Saved data entries:
=== Begin Enclosure ===
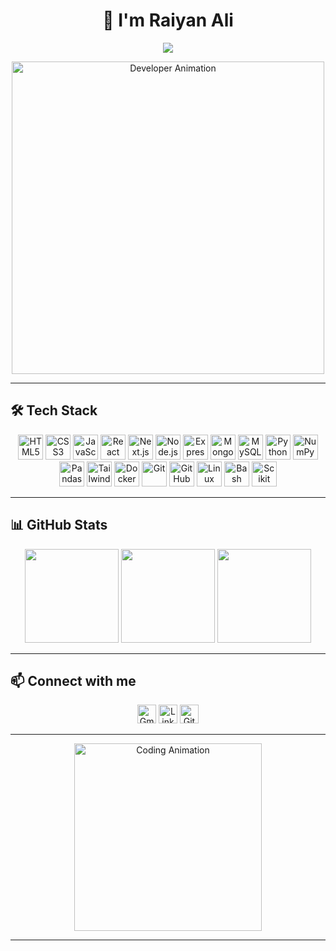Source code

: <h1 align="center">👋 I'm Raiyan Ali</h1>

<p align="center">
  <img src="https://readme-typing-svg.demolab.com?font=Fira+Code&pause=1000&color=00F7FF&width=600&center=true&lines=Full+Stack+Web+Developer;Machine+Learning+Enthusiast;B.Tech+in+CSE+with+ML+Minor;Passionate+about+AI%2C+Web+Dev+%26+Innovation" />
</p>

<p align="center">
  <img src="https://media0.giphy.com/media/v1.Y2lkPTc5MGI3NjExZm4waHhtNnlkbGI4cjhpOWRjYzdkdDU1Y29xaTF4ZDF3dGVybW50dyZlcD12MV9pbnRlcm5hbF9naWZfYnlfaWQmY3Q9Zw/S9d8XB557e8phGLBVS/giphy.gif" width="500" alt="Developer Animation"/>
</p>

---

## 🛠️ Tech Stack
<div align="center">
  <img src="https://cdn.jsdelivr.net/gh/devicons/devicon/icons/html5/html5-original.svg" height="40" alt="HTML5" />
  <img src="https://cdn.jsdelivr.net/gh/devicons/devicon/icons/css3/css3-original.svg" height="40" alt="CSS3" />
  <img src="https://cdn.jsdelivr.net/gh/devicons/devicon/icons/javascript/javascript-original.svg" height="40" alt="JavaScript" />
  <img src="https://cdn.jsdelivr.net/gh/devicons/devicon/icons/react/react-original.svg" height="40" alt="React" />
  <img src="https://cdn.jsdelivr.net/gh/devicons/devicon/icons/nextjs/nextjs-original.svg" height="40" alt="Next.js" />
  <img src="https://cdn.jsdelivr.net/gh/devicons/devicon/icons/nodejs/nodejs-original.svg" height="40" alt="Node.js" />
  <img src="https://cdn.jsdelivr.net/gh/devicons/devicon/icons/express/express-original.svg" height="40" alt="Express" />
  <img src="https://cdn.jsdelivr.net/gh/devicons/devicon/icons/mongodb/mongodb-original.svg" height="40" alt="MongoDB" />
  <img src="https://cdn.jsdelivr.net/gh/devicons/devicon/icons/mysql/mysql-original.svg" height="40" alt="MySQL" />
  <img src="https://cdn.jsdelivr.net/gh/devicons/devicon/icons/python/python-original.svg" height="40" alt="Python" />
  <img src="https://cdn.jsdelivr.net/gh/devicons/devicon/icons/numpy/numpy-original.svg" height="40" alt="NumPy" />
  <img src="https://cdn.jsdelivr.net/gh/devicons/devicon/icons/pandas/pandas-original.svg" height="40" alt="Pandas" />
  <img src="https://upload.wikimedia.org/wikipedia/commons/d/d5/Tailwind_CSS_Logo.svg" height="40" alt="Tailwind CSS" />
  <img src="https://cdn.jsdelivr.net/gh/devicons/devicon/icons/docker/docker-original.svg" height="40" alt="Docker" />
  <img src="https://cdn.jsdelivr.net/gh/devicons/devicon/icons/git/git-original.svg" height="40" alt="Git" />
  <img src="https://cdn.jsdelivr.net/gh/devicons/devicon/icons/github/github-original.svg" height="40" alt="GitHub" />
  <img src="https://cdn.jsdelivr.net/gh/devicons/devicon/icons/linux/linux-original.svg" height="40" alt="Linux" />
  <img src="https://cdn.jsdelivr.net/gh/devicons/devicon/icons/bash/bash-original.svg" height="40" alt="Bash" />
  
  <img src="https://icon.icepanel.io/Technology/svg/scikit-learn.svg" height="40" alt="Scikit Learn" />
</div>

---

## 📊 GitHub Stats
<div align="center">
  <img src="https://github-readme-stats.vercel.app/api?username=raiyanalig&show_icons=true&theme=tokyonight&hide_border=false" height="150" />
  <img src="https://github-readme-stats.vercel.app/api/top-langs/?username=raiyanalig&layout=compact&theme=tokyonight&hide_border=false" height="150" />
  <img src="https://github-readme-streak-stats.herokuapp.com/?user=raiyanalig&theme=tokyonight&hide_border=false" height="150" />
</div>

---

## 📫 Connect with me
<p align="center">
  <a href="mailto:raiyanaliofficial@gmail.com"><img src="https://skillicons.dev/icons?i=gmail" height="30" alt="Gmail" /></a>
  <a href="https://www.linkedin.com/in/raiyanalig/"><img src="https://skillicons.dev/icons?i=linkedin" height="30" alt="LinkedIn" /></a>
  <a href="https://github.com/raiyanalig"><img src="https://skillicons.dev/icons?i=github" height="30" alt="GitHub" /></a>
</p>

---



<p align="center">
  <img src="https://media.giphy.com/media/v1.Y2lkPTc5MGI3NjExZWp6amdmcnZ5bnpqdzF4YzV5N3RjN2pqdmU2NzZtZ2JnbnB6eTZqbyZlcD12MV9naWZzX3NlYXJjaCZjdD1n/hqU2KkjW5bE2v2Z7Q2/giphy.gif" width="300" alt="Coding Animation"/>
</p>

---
=== End Enclosure ===
=== Begin Enclosure ===
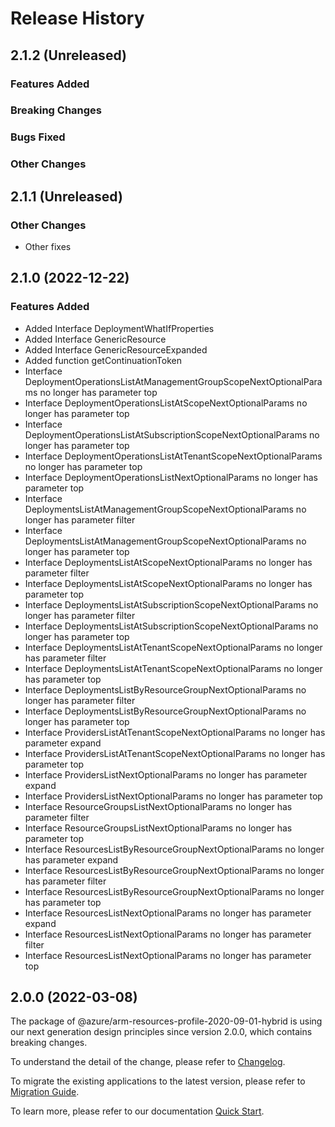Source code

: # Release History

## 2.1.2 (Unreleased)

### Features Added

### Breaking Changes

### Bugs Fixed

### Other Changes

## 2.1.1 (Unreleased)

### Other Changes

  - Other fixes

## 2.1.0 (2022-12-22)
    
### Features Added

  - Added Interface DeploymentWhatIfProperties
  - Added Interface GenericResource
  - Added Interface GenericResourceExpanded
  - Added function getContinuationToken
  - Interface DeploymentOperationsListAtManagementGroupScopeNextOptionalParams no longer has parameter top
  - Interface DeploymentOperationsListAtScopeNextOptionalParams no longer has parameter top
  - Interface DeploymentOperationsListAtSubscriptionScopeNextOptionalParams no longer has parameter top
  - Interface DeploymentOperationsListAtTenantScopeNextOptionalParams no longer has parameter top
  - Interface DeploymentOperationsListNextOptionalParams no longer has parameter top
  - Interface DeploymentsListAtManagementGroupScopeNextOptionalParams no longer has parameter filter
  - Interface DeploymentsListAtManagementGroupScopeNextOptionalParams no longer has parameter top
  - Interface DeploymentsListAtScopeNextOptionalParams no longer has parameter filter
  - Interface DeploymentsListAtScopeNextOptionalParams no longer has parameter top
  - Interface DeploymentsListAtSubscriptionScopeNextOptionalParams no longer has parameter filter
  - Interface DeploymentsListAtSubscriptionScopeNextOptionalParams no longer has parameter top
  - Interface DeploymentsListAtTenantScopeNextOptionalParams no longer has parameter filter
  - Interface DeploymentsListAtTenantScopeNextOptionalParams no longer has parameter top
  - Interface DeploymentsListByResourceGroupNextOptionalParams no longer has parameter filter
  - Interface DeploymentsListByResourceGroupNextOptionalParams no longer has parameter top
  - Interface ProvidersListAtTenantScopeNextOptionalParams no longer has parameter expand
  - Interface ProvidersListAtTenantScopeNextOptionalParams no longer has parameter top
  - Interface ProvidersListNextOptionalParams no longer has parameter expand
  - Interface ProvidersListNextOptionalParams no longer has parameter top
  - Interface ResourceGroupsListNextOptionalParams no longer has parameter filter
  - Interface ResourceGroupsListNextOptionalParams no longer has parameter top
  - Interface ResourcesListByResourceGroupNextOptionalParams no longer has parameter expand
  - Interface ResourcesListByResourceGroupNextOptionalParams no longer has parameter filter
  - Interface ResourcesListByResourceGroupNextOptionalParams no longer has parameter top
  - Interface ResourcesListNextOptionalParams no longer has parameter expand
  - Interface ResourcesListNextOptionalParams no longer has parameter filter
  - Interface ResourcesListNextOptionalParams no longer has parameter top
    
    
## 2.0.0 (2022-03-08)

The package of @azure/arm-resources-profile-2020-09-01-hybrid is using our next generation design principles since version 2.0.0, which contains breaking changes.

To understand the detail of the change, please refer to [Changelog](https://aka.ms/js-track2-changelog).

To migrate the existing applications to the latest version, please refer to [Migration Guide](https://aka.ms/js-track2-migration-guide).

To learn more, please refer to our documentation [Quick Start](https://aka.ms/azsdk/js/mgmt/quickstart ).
=== End Enclosure ===
=== Begin Enclosure ===
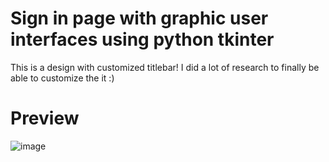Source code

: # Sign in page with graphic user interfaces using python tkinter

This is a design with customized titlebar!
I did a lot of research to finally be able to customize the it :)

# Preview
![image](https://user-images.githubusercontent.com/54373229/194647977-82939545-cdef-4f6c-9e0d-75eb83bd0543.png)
=== End Enclosure ===
Task to complete — Please reproduce the lines from the line with "### Breaking Changes" to the line with "- Interface DeploymentOperationsListAtScopeNextOptionalParams", both ends included, exactly as they appear above.

Reply —
### Breaking Changes

### Bugs Fixed

### Other Changes

## 2.1.1 (Unreleased)

### Other Changes

  - Other fixes

## 2.1.0 (2022-12-22)
    
### Features Added

  - Added Interface DeploymentWhatIfProperties
  - Added Interface GenericResource
  - Added Interface GenericResourceExpanded
  - Added function getContinuationToken
  - Interface DeploymentOperationsListAtManagementGroupScopeNextOptionalParams no longer has parameter top
  - Interface DeploymentOperationsListAtScopeNextOptionalParams no longer has parameter top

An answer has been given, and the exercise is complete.